You calm the storms and you give me rest

You hold me in your hands you won't let me fall

You still my heart and you take my breath away

Would you take me in?

Take me deeper now

The next page lies on the edge of the bar: "There is still so much of me that feels that I don't deserve you. Your kind and gentle heart, the softness of your touch, the contagion of your smile when it lights up your face and makes your soft green eyes shine – they always take my breath away."

And how can I stand here with you

And not be moved by you?

Would you tell me how could it be any better than this?

The music is swelling in my ears, surrounding me. I can feel the tears beginning at the edges of my vision and I try desperately to hold them at bay. I see the next piece of paper lying on the coffee table and I reach for it. I take a deep breath and read: "Everyday I wake up and see you lying next to me I know that I could never even dream of anything better. To be lying there with my soul mate, my best friend…my very own dream come true is more than I ever thought I would have."

Cause you're all I want

You're all I need

You're everything, everything

The pulse of the music feels like it's pounding through my veins now. I can feel the heat from the candles warming my skin, but I know they are not the only reason I'm warm. I look to my left and see the next piece of paper lying on his desk in the study. I walk into the study and reach for the page lying on top of his laptop. This time I cannot stop the tears from slipping from my eyes: "I know that I never want to spend a second of my life without you. I love more than I could ever express with words alone. If you'll let me – I'll spend the rest of my life proving it to you."

And how can I stand here with you

And not be moved by you?

Would you tell me how could it be any better than this?

I see the movement out of the corner of my eye and turn toward our bedroom. He is leaning slightly on the doorframe with the most pleasant smile on his face. My heart just keeps racing faster and faster as he moves toward me.
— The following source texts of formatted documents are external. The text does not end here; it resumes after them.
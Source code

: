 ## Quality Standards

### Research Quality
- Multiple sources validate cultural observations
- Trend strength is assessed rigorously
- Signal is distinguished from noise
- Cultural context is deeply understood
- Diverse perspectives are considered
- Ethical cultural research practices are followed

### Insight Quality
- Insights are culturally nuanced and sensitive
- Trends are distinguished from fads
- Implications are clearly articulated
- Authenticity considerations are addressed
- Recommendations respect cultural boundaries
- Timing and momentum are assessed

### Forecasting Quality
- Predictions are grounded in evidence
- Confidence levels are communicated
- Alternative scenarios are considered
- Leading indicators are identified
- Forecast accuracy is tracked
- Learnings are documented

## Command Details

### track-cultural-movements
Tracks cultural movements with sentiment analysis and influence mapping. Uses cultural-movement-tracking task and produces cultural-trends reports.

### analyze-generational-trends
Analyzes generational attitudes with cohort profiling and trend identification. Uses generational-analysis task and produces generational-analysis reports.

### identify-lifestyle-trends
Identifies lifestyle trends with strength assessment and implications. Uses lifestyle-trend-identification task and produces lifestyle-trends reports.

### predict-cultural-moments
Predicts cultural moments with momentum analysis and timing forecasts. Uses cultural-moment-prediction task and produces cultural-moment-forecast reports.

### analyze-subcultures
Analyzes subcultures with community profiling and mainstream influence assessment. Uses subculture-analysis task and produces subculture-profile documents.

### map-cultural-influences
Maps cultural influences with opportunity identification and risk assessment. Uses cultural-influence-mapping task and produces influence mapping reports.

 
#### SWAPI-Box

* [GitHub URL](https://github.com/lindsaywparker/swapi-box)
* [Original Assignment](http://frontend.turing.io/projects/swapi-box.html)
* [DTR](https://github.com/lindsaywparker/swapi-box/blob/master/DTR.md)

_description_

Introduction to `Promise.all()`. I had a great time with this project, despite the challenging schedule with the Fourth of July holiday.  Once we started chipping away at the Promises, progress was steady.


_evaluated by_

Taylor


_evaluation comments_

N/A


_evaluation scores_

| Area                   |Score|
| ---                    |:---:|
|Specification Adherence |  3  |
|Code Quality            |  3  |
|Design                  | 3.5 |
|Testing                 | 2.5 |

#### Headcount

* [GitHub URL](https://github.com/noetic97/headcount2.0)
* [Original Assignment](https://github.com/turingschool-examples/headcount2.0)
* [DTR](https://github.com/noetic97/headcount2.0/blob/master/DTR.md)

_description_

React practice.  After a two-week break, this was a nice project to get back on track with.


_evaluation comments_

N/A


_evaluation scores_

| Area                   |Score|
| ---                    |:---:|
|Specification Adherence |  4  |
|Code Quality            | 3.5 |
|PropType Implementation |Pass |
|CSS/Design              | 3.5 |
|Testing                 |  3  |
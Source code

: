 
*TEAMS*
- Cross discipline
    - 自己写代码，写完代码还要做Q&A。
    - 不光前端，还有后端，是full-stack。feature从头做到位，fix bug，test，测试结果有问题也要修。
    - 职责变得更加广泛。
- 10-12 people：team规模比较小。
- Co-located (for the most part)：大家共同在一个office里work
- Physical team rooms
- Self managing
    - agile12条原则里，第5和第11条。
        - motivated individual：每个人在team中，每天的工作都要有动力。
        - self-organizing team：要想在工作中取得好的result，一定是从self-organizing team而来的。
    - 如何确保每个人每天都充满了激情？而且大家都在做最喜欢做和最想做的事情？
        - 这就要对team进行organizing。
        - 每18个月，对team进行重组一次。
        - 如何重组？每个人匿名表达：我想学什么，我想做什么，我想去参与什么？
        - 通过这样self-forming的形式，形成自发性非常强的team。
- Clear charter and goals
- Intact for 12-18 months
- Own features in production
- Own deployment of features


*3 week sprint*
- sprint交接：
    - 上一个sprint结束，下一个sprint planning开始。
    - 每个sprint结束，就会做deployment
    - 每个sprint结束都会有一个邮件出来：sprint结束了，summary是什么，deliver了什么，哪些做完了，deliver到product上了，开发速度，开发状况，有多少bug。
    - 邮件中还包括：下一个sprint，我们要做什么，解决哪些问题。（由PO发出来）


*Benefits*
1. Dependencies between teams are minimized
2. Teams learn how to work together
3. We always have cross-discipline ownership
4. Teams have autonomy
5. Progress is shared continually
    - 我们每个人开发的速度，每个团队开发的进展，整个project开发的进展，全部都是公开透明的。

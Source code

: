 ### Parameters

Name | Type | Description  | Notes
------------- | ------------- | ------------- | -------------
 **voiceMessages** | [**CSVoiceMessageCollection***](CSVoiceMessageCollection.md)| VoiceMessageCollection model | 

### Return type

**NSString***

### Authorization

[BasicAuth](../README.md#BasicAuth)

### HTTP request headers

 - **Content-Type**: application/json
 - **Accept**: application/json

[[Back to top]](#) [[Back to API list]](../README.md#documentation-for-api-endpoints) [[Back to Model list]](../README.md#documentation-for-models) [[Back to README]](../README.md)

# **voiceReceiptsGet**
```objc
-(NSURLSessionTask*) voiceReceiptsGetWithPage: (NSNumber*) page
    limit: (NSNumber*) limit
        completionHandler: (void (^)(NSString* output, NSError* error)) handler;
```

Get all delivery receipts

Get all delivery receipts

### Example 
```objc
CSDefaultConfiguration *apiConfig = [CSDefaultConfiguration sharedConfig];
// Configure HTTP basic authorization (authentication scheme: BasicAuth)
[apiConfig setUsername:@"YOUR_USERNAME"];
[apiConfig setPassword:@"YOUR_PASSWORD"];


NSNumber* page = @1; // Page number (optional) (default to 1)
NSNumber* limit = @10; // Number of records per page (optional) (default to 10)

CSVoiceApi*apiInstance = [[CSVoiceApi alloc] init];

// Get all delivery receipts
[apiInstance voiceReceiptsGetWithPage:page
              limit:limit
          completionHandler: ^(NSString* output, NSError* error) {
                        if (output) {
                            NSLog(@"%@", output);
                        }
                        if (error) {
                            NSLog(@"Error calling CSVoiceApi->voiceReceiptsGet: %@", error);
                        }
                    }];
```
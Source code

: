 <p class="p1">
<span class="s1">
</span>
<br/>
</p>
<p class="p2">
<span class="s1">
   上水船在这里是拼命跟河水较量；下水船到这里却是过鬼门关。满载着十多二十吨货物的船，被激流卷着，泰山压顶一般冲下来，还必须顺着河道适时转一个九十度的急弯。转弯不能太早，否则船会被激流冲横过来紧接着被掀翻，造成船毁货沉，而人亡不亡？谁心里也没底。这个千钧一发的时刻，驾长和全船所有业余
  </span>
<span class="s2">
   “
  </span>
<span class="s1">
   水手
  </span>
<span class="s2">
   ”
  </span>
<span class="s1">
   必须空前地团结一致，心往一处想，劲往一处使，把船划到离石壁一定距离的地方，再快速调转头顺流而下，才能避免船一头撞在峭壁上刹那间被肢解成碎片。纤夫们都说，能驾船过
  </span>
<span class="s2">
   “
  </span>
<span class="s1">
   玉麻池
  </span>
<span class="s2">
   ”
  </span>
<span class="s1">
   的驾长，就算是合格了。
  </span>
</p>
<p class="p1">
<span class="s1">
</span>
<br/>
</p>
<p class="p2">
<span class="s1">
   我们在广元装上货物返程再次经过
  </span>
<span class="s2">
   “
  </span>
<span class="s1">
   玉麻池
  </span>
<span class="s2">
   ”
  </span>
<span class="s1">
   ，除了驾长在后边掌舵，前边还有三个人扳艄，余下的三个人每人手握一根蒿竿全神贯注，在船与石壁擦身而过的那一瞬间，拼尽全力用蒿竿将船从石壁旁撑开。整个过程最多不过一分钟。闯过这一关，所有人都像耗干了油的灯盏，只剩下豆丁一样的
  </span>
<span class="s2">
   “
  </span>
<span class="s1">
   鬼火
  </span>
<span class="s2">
His smile expands and mine follows suit. The electricity runs through my body when his hands make contact with my arms. I let my eyes close and savor the intense heat of the action, which is completely familiar and also foreign. We've never been here before…at this moment. I'm wondering how he'll do it…what he'll say. Will it be traditional? Or will he pull out the rest of the stops and be his normal exuberant self?

He surprises me when he reaches his hands up to frame my face and places a feather soft kiss on my lips. When I open my eyes he is in front of me – down on one knee. His eyes remain on me as he pulls the black box from his pocket and opens it. The sound of his sultry voice stops my heart when I hear it utter the words I have only heard in my dreams:

"Katherine Johanna Beckett – will you marry me?"

This time, I don't try to stop the tears from falling down my cheeks. I always told myself I would never be the kind of girl who got weepy when a man proposed. But this isn't just any man, or any proposal – this is him and me and the rest of our lives together. Without hesitation I fall down onto my knees so we are on the same level, I place my hands on either side of his face and press my lips to his. After a moment, I pull away and whisper into the stillness: "Richard Alexander Rogers – what took you so long?"